Looks like an aggressive track take over to me. 

sorry xray, and kyosho.


----------



## nik77356 (Jun 8, 2007)

Guff, try going to the outside, by pitlane. Perfectly smooth there.


----------



## Courtney Vaughan (Apr 11, 2007)

Mark....I still need to drive yours. I have narrowed down my choices for a buggy next year to keeping my Xray or the Mugen.....only one left I have driven.


----------



## mmorrow (Jan 18, 2009)

u got it. see ya tomorrow.


----------



## Guffinator (Aug 27, 2005)

nik77356 said:


> Guff, try going to the outside, by pitlane. Perfectly smooth there.


I did, but that has issues of it's own for a stock slash, I ended up trying to hit that spot every time to miss the crater.


----------



## JustinK (Jan 17, 2009)

Mark / Courtney are you just running Slash?Courtney Vaughan








Senior Member


----------



## mmorrow (Jan 18, 2009)

I am going to run my buggy 1st then maybe slash if guff shows up


----------



## nik77356 (Jun 8, 2007)

CV, you'll love the Mugen.


----------



## darrenwilliams (Apr 21, 2008)

Courtney Vaughan said:


> Mark....I still need to drive yours. I have narrowed down my choices for a buggy next year to keeping my Xray or the Mugen.....only one left I have driven.
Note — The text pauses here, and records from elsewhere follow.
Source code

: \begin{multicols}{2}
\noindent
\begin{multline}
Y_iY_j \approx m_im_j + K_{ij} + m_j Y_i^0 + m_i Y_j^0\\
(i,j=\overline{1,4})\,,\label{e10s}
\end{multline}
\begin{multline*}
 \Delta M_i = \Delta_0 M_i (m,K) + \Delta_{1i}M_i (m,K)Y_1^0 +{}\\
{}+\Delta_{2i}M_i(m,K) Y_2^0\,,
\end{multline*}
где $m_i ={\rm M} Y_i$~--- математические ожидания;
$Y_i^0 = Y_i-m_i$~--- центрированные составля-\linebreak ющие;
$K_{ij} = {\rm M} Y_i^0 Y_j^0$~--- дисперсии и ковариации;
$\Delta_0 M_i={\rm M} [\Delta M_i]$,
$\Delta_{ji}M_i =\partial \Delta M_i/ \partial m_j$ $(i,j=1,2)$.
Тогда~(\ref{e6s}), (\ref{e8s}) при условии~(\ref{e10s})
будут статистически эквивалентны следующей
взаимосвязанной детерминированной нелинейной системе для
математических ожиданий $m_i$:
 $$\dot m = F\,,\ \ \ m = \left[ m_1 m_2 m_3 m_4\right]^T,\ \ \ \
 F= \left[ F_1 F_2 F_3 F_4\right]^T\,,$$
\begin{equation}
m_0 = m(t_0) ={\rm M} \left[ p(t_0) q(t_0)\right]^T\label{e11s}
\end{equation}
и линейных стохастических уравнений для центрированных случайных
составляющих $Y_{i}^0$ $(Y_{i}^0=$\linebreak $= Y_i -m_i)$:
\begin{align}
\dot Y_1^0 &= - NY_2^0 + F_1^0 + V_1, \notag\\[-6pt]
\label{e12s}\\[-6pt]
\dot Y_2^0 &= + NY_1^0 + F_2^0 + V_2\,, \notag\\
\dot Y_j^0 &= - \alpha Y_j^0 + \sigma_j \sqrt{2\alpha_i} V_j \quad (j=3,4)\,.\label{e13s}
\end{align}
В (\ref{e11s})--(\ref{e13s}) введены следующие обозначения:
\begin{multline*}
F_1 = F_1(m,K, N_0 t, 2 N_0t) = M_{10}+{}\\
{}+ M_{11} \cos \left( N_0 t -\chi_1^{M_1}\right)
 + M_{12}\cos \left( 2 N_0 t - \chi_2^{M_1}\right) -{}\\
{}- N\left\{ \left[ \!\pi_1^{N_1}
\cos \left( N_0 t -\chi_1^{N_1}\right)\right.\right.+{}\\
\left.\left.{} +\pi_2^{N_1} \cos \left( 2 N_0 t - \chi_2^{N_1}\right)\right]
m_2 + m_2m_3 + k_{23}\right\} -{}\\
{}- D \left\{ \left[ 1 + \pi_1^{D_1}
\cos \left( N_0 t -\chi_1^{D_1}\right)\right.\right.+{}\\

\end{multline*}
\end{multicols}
 I thought you were looking hard at the Tamiya. What happened there?


----------



## Courtney Vaughan (Apr 11, 2007)

I'm still sold on the Tamiya if they can get their prices down to what they had planned them to be. Original street price was SUPPOSED to be $450-500, but they're more like $600-700. 

I still want one, but I ain't payin' Kyosho prices!


----------



## mmorrow (Jan 18, 2009)

what did you think about my mugen?


----------



## nik77356 (Jun 8, 2007)

Courtney Vaughan said:


> I'm still sold on the Tamiya if they can get their prices down to what they had planned them to be. Original street price was SUPPOSED to be $450-500, but they're more like $600-700.
> 
> I still want one, but I ain't payin' Kyosho prices!


The only cars your not paying close to $600 on are the RC8B, MBX6, D8, Z01B, and Hyper 9. Even your beloved 808 is $640.


----------



## Courtney Vaughan (Apr 11, 2007)

Nik, you forget: when I buy a new (different) car, I buy TWO cars.....one to race and one to keep for parts and build up later in the season. 

so picking up ONE new Xray (when I already have a ton of parts) won't be a big issue, but pickup up TWO new (different)$650 cars would be!


----------